%%
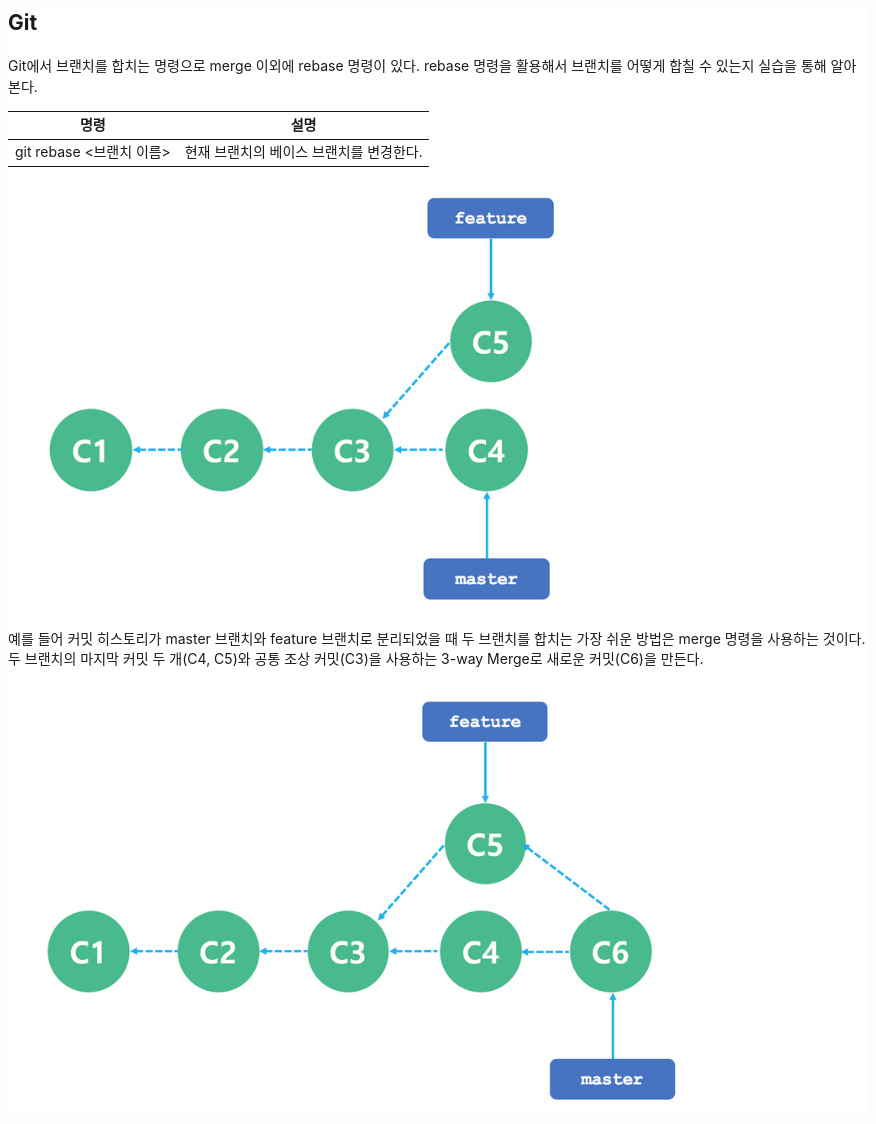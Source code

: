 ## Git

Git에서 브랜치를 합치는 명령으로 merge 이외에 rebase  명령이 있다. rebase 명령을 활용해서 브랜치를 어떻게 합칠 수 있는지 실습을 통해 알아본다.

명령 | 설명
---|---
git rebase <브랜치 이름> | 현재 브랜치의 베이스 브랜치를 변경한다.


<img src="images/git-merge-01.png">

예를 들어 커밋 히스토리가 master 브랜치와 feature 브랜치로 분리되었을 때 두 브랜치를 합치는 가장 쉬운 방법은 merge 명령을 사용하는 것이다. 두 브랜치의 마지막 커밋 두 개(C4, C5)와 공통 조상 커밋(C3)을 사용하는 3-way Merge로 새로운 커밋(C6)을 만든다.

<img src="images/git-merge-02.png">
%%
• **Problem to solve**: Your answer should be the lines of the records that hold the string "merge".

• **Expected answer**:
Git에서 브랜치를 합치는 명령으로 merge 이외에 rebase  명령이 있다. rebase 명령을 활용해서 브랜치를 어떻게 합칠 수 있는지 실습을 통해 알아본다.
<img src="images/git-merge-01.png">
예를 들어 커밋 히스토리가 master 브랜치와 feature 브랜치로 분리되었을 때 두 브랜치를 합치는 가장 쉬운 방법은 merge 명령을 사용하는 것이다. 두 브랜치의 마지막 커밋 두 개(C4, C5)와 공통 조상 커밋(C3)을 사용하는 3-way Merge로 새로운 커밋(C6)을 만든다.
<img src="images/git-merge-02.png">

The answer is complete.